=== Recorded information ===

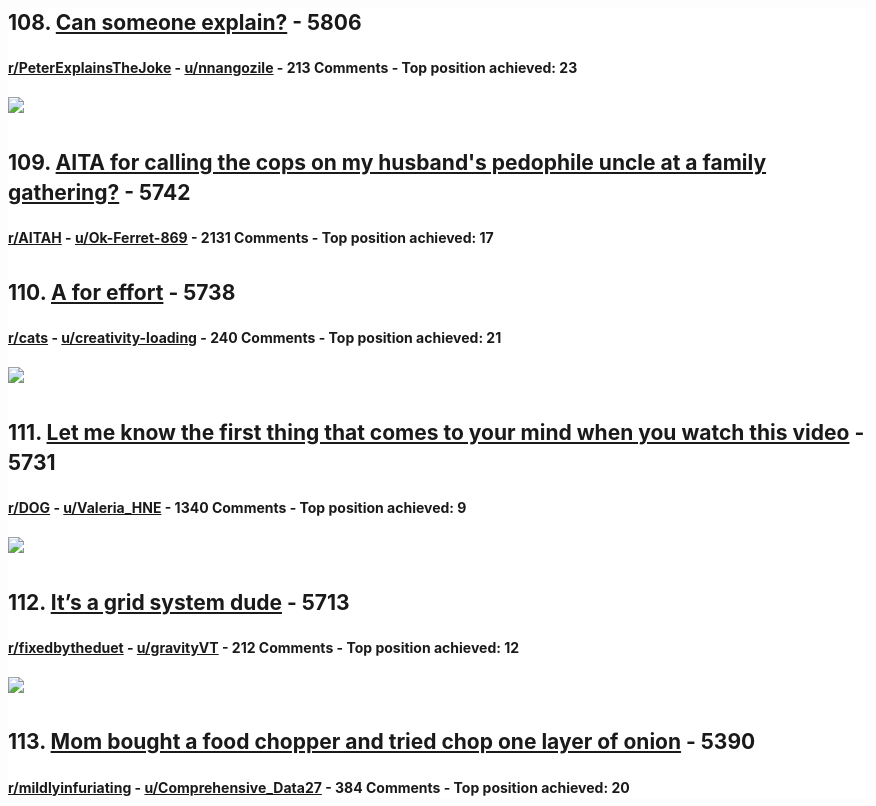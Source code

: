 ## 108. [Can someone explain?](http://reddit.com/r/PeterExplainsTheJoke/comments/1am9kjh/can_someone_explain/) - 5806
#### [r/PeterExplainsTheJoke](http://reddit.com/r/PeterExplainsTheJoke) - [u/nnangozile](http://reddit.com/u/nnangozile) - 213 Comments - Top position achieved: 23

<a href="https://i.redd.it/rw243rnk4ghc1.jpeg"><img src="https://b.thumbs.redditmedia.com/ymNT32GQqO0V_VUZw3mjuPhLqWXEIK1Xc7owaVoRePU.jpg"></img></a>

## 109. [AITA for calling the cops on my husband's pedophile uncle at a family gathering?](http://reddit.com/r/AITAH/comments/1am9h0q/aita_for_calling_the_cops_on_my_husbands/) - 5742
#### [r/AITAH](http://reddit.com/r/AITAH) - [u/Ok-Ferret-869](http://reddit.com/u/Ok-Ferret-869) - 2131 Comments - Top position achieved: 17

## 110. [A for effort](http://reddit.com/r/cats/comments/1am985n/a_for_effort/) - 5738
#### [r/cats](http://reddit.com/r/cats) - [u/creativity-loading](http://reddit.com/u/creativity-loading) - 240 Comments - Top position achieved: 21

<a href="https://i.redd.it/zbypiirn1ghc1.jpeg"><img src="https://b.thumbs.redditmedia.com/O-YPOaQSgoKDgW22hD7uOYjeaKJ30tr2ahPIswS2dFE.jpg"></img></a>

## 111. [Let me know the first thing that comes to your mind when you watch this video](http://reddit.com/r/DOG/comments/1alrnq4/let_me_know_the_first_thing_that_comes_to_your/) - 5731
#### [r/DOG](http://reddit.com/r/DOG) - [u/Valeria_HNE](http://reddit.com/u/Valeria_HNE) - 1340 Comments - Top position achieved: 9

<a href="https://v.redd.it/ac2xsuu8vbhc1"><img src="https://external-preview.redd.it/ZnBjaXN2N3F2YmhjMUyz5FJr0i0gJZBjAjbmiCIFO3rkX_ms-FL_4WbZnBkm.png?width=140&amp;height=140&amp;crop=140:140,smart&amp;format=jpg&amp;v=enabled&amp;lthumb=true&amp;s=2a43243174ee2b0204e56c49c7b22438b8fba92e"></img></a>

## 112. [It’s a grid system dude](http://reddit.com/r/fixedbytheduet/comments/1amaqte/its_a_grid_system_dude/) - 5713
#### [r/fixedbytheduet](http://reddit.com/r/fixedbytheduet) - [u/gravityVT](http://reddit.com/u/gravityVT) - 212 Comments - Top position achieved: 12

<a href="https://v.redd.it/1smehap6eghc1"><img src="https://external-preview.redd.it/bHQxbmRnbDZlZ2hjMbOTI2kz7iWFu9eJbQP6BkKDq1L3v3J8v_iPzHqSAWHm.png?width=140&amp;height=140&amp;crop=140:140,smart&amp;format=jpg&amp;v=enabled&amp;lthumb=true&amp;s=c2a93726c41d8601fdc394f17d365cf6b9dbafbc"></img></a>

## 113. [Mom bought a food chopper and tried chop one layer of onion](http://reddit.com/r/mildlyinfuriating/comments/1alw8wl/mom_bought_a_food_chopper_and_tried_chop_one/) - 5390
#### [r/mildlyinfuriating](http://reddit.com/r/mildlyinfuriating) - [u/Comprehensive_Data27](http://reddit.com/u/Comprehensive_Data27) - 384 Comments - Top position achieved: 20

===

__What you will do__
Every line holding the string "width" should be copied here, so please find those lines in the data.

__Problem solution__
<a href="https://v.redd.it/ac2xsuu8vbhc1"><img src="https://external-preview.redd.it/ZnBjaXN2N3F2YmhjMUyz5FJr0i0gJZBjAjbmiCIFO3rkX_ms-FL_4WbZnBkm.png?width=140&amp;height=140&amp;crop=140:140,smart&amp;format=jpg&amp;v=enabled&amp;lthumb=true&amp;s=2a43243174ee2b0204e56c49c7b22438b8fba92e"></img></a>
<a href="https://v.redd.it/1smehap6eghc1"><img src="https://external-preview.redd.it/bHQxbmRnbDZlZ2hjMbOTI2kz7iWFu9eJbQP6BkKDq1L3v3J8v_iPzHqSAWHm.png?width=140&amp;height=140&amp;crop=140:140,smart&amp;format=jpg&amp;v=enabled&amp;lthumb=true&amp;s=c2a93726c41d8601fdc394f17d365cf6b9dbafbc"></img></a>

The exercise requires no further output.